The only previous study to examine an association between UA and CAD in type 1 diabetes (12) found that hyperuricemia was correlated with the presence of CAD in women but not in men, and that this association was independent of hypertension and nephropathy. Recently published data by our group that show baseline serum UA predicts the development of microalbuminuria after 6 years (13), and Hovind et al. (6) observed that elevated serum UA levels are associated with the development of macroalbuminuria. Rosolowsky et al. (14) reported an association between serum UA and impaired GFR in microalbuminuric and normoalbuminuric type 1 diabetic subjects. Experimental information suggests that UA may mediate the development of both hypertension and renal disease by dysfunction of endothelial and vascular smooth muscle cells resulting in oxidative stress, a reduction in endothelial nitric oxide, and activation of the renin-angiotensin system (15).

We found that UA levels predict CAC progression only in subjects with normal renal function. While UA levels may rise secondary to a fall in GFR, our findings suggest that the temporal relation between the elevation of UA levels and CAC progression is not simply a consequence of declining renal function. As CKD advances, other factors may play a more prominent role in vascular disease such as CKD-associated mineral and bone disorders.

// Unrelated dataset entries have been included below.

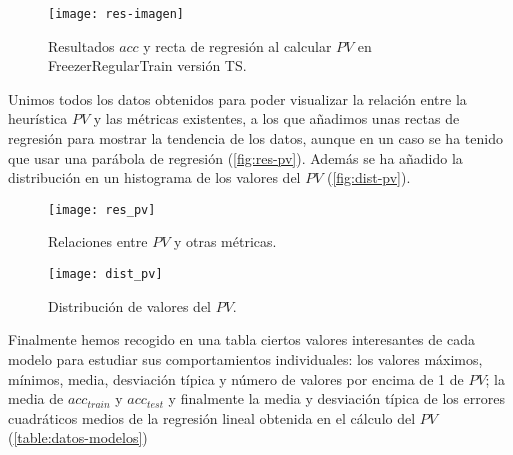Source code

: \begin{figure}[htbp]
  \centering
  \hspace*{-1cm}
  \texttt{[image: res-imagen]}
  \caption{Resultados $acc$ y recta de regresión al calcular $PV$ en FreezerRegularTrain versión TS.}
  \label{fig:res-imagen}
\end{figure}

Unimos todos los datos obtenidos para poder visualizar la relación entre la heurística $PV$ y las métricas existentes, a los que añadimos unas rectas de regresión para mostrar la tendencia de los datos, aunque en un caso se ha tenido que usar una parábola de regresión (\autoref{fig:res-pv}). Además se ha añadido la distribución en un histograma de los valores del $PV$ (\autoref{fig:dist-pv}).

\begin{figure}[htbp]
  \centering
  \hspace*{-1cm}
  \texttt{[image: res\_pv]}
  \caption{Relaciones entre $PV$ y otras métricas.}
  \label{fig:res-pv}
\end{figure}

\begin{figure}[htbp]
  \centering
  \texttt{[image: dist\_pv]}
  \caption{Distribución de valores del $PV$.}
  \label{fig:dist-pv}
\end{figure}

Finalmente hemos recogido en una tabla ciertos valores interesantes de cada modelo para estudiar sus comportamientos individuales: los valores máximos, mínimos, media, desviación típica y número de valores por encima de 1 de $PV$; la media de $acc_{train}$ y $acc_{test}$ y finalmente la media y desviación típica de los errores cuadráticos medios de la regresión lineal obtenida en el cálculo del $PV$ (\autoref{table:datos-modelos})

Hyperuricemia is more often seen in people with MetS and has been put forward as one of the criteria of the syndrome (1). Our study demonstrated that UA predicted CAC progression independent of the presence of MetS in subjects without renal disease.

Serum UA level should be considered a marker of increased CAD risk in subjects with and without type 1 diabetes in the absence of significant kidney disease.